> [WORK INSTRUCTION] Report how many lines in the records below hold the word "build". Add nothing to the number.

Collected data entries:
·····

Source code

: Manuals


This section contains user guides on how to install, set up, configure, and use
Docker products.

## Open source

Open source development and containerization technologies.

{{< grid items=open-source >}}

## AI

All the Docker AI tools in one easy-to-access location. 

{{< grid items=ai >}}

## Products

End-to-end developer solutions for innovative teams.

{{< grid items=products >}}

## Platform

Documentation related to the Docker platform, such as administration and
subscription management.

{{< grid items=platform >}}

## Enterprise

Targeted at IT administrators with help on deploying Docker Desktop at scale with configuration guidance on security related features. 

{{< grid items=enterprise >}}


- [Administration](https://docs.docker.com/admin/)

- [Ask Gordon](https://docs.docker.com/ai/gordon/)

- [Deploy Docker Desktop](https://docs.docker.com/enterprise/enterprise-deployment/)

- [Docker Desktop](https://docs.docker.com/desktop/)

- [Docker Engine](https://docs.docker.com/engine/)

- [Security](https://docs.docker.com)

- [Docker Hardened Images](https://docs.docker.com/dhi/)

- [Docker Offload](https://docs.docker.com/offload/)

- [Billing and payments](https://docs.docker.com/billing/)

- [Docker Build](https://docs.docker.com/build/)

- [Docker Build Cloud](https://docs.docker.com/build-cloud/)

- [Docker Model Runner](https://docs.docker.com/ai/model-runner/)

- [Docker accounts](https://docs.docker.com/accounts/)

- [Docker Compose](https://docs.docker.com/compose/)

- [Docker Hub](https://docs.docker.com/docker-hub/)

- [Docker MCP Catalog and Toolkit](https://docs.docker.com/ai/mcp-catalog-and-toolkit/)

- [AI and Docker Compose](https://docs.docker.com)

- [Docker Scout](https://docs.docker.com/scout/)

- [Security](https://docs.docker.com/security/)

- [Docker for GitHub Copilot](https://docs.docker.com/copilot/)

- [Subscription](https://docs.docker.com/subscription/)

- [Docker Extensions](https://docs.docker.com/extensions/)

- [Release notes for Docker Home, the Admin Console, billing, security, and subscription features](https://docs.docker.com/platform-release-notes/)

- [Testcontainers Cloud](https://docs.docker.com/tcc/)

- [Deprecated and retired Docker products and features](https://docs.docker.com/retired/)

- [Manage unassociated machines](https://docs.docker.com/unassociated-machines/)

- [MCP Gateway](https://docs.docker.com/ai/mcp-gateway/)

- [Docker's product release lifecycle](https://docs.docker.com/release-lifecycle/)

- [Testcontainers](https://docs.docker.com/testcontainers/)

·····

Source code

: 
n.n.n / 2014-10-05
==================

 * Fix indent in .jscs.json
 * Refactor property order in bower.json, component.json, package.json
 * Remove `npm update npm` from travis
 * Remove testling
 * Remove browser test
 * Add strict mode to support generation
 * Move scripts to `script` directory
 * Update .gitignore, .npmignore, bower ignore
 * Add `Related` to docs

·····

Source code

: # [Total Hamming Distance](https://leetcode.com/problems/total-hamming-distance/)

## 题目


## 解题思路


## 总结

·····

> [TASK SOLUTION] 2